Guidés par cela, le Gardien et la Maison Universelle de Justice ont progressivement introduit des clauses du Kitáb-i-Aqdas au fur et à mesure que la communauté bahá'íe grandissait et mûrissait. De toute évidence, le processus sera très long. Certaines lois, a souligné Shoghi Effendi, ont été formulées en prévision d'un état de société appelé à sortir du chaos qui prévaut aujourd'hui.

[Nota: Cité dans Synopsis et codification, de Bahá'u'lláh, p. 8.]

Le Kitáb-i-Aqdas n'est un livre que nominalement. Plus précisément, c'est le cœur d'un vaste ensemble littéraire dans lequel les lois de la foi bahá'íe sont énoncées et expliquées. Le volume original en arabe est un très petit ouvrage. Bahá'u'lláh y a ajouté un nombre important d'écrits qui développent les déclarations qui y sont faites, en commentant certaines questions soulevées par des érudits persans bahá'ís du dix-neuvième siècle qui avaient lu son ouvrage. 'Abdu'l-Bahá a complété ces écrits annexes et donné de plus amples interprétations et commentaires sur le contenu du Kitáb-i-Aqdas, tout comme Bahá'u'lláh l'avait jugé nécessaire. Tout ceci fut ensuite largement détaillé et interprété par Shoghi Effendi qui remplissait son rôle de gardien de la communauté bahá'íe.

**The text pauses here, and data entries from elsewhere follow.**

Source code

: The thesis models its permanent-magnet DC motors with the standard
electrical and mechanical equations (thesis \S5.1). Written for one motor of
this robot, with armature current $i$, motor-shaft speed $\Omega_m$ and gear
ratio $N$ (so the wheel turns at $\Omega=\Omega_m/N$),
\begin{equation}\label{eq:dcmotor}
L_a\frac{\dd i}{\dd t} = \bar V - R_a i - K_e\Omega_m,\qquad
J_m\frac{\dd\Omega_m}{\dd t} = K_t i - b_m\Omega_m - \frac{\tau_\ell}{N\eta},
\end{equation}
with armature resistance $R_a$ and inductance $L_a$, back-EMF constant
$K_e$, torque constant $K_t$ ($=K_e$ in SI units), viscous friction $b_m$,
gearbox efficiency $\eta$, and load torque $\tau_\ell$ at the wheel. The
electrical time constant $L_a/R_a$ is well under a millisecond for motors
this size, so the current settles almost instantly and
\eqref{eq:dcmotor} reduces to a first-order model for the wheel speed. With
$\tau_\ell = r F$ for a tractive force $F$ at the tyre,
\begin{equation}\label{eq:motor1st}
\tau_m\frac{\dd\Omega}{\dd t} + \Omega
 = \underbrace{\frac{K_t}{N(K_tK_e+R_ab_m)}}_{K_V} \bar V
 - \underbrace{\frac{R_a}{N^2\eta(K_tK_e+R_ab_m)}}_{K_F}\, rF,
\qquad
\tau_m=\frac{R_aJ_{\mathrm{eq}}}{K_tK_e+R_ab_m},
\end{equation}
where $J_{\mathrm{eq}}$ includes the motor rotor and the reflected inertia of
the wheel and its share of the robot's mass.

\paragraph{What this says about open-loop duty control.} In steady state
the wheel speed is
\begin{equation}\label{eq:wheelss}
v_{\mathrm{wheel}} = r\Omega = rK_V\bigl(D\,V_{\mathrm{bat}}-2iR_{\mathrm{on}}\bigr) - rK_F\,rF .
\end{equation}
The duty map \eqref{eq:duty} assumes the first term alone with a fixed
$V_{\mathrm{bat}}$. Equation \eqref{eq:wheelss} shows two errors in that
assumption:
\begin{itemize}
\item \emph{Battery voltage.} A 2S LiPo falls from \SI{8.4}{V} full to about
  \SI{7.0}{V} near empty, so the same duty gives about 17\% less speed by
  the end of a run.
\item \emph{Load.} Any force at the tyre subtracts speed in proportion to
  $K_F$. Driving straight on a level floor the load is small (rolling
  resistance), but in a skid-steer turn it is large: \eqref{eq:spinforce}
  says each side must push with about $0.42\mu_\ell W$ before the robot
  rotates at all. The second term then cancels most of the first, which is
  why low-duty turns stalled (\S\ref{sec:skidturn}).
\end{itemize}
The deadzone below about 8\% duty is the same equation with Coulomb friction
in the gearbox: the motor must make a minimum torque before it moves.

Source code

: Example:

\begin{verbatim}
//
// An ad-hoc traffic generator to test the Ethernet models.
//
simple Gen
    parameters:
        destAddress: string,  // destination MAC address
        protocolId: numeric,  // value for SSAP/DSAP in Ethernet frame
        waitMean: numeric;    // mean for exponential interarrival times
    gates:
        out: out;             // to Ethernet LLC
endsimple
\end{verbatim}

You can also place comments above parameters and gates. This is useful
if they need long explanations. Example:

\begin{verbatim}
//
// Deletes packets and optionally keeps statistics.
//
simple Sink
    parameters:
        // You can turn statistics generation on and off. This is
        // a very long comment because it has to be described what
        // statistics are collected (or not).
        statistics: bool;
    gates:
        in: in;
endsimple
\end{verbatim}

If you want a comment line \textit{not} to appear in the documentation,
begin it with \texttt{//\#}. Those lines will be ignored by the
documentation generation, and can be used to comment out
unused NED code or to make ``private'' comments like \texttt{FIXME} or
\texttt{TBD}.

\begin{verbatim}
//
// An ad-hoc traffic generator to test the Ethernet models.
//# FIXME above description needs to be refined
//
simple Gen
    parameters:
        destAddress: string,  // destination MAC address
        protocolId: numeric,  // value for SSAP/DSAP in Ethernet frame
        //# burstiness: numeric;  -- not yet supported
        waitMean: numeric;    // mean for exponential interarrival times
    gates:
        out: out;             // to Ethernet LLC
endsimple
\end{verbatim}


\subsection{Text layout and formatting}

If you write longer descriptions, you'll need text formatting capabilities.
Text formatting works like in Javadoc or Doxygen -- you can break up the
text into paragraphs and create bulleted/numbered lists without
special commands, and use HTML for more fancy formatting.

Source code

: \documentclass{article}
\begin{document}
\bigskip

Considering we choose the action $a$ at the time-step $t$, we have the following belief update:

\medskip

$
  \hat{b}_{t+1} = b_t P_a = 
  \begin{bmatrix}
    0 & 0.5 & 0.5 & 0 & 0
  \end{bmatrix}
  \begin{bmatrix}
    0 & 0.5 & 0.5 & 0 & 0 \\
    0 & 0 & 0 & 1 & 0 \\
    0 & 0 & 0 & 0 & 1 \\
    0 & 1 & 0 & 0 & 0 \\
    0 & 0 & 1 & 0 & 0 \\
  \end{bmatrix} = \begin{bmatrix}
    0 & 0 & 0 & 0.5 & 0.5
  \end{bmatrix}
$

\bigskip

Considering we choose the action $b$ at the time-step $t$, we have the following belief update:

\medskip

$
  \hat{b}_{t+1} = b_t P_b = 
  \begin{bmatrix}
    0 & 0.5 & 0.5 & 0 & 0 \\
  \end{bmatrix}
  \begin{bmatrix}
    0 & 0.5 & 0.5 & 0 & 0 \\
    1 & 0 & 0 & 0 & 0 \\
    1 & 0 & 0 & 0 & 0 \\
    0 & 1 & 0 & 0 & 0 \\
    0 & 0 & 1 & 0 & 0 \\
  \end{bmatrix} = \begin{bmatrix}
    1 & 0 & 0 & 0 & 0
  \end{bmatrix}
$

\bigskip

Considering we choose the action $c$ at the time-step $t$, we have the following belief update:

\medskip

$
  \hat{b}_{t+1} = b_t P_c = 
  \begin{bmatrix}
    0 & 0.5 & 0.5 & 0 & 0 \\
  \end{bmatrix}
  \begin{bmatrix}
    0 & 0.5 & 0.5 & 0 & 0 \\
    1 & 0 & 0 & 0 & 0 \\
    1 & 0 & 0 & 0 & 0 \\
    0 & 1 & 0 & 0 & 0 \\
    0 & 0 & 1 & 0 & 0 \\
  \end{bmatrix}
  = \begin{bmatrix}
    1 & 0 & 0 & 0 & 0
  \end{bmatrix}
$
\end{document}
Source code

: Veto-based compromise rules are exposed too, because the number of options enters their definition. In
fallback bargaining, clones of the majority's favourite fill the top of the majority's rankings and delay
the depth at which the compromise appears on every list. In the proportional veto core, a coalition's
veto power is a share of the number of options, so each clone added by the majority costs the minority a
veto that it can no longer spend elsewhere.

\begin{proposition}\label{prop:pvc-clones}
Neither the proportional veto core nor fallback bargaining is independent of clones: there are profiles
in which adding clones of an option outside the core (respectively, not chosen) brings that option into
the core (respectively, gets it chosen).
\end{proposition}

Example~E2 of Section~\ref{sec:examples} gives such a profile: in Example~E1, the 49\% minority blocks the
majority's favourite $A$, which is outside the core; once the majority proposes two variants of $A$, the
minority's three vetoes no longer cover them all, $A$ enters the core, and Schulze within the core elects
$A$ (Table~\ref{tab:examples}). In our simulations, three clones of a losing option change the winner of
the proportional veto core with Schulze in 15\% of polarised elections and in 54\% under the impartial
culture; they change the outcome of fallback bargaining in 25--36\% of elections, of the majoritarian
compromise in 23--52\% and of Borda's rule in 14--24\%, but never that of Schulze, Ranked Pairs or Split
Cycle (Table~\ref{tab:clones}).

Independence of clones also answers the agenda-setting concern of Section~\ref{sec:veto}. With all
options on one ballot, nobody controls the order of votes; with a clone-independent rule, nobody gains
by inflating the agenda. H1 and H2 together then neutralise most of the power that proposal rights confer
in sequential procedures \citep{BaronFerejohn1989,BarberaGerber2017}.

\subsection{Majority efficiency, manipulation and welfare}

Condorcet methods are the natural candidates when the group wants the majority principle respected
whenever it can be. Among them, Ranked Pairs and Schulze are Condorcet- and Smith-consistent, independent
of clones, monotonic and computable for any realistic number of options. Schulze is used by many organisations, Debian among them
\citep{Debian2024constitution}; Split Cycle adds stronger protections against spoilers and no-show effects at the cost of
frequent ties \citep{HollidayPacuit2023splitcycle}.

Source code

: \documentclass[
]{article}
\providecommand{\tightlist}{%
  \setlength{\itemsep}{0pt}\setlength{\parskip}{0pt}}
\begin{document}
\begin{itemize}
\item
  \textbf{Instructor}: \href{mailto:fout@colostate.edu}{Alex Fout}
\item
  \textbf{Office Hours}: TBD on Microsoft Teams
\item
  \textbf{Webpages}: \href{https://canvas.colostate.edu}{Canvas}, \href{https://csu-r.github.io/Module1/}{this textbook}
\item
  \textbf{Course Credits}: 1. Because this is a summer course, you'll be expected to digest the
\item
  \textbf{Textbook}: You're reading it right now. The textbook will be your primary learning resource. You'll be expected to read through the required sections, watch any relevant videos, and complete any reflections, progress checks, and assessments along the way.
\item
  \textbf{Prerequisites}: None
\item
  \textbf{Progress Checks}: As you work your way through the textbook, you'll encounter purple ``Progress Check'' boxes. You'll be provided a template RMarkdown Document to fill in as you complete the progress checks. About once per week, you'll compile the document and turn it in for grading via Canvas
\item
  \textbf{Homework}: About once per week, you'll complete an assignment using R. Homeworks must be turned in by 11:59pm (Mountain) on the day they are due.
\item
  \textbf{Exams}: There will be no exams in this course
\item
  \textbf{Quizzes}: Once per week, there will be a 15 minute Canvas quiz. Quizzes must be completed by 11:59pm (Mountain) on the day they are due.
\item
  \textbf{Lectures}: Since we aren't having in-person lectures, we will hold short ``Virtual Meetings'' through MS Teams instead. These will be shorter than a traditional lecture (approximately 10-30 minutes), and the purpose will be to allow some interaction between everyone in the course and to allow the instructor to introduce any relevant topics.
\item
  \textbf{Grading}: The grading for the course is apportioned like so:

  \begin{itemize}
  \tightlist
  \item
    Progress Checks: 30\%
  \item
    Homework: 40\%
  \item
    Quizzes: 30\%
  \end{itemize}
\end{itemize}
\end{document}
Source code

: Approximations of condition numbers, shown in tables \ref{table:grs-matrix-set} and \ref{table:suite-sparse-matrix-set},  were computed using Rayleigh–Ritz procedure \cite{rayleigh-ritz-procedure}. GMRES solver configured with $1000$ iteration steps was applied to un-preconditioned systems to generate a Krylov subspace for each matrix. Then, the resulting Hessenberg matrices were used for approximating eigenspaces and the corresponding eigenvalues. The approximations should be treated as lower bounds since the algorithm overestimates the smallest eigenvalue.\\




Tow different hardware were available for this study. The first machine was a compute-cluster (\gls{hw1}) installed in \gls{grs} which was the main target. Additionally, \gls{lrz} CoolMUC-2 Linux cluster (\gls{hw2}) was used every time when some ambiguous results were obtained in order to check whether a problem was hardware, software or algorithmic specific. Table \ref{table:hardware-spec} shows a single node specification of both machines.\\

Aussi les clauses spécifiques du Kitáb-i-Aqdas ne peuvent-elles être déterminées qu'en retraçant leur développement particulier au travers du processus entier de codification. Shoghi Effendi a mentionné qu'une codification des lois et ordonnances du Kitáb-i-Aqdas serait réalisée et publiée ultérieurement. Lui-même y travailla beaucoup, traduisant différents passages de l'original et laissant une ébauche du Synopsis et Codification avec des notes complémentaires. En 1973, pour le centenaire de la révélation du Kitáb-i-Aqdas par Bahá'u'lláh, la Maison Universelle de Justice publia les extraits recueillis, tels qu'ils avaient été traduits par le Gardien, ainsi qu'un résumé complet des sujets traités dans l'ouvrage original, sous le titre de Synopsis et codification des lois et ordonnances du Kitáb-i-Aqdas. Puis, en 1992, la Maison Universelle de Justice publia une traduction anglaise considérablement annotée du texte entier du Kitáb-i-Aqdas, ainsi que les commentaires supplémentaires de Bahá'u'lláh et le Synopsis et Codification publiés précedemment.

[Nota: Des opposants à la foi bahá'íe, en particulier parmi le clergé musulman et chrétien, ont tenté de suggérer qu'en n'ayant pas traduit et publié le texte du Kitáb-i-Aqdas, les dirigeants de la communauté bahá'íe avaient privé les membres de la communauté de l'occasion de suivre les injonctions de Bahá'u'lláh, à savoir de se tourner vers le Plus Saint Livre. Cependant, comme nous l'avons déjà exposé dans d'autres chapitres, Bahá'u'lláh s'est montré clair en insistant sur le fait que le seul moyen pour ses disciples, de se tourner vers ses enseignements et de les suivre, était de passer par les interprétations de son successeur autorisé, 'Abdu'l-Bahá . 'Abdu'l-Bahá fut également formel en conférant à Shoghi Effendi, et à lui uniquement, l'autorité d'interprétation. Tout au long de leurs ministères respectifs, durant une période totale de soixante-cinq ans, 'Abdu'l-Bahá et Shoghi Effendi ont fourni une interprétation approfondie des enseignements de Bahá'u'lláh dans le but de guider la communauté bahá'íe. En fait, sans cette interprétation, il est impossible d'imaginer comment les lois et principes soulignés dans le Kitáb-i-Aqdas auraient pu avoir l'effet si pénétrant et si répandu qu'il a eu en quelques courtes décades.]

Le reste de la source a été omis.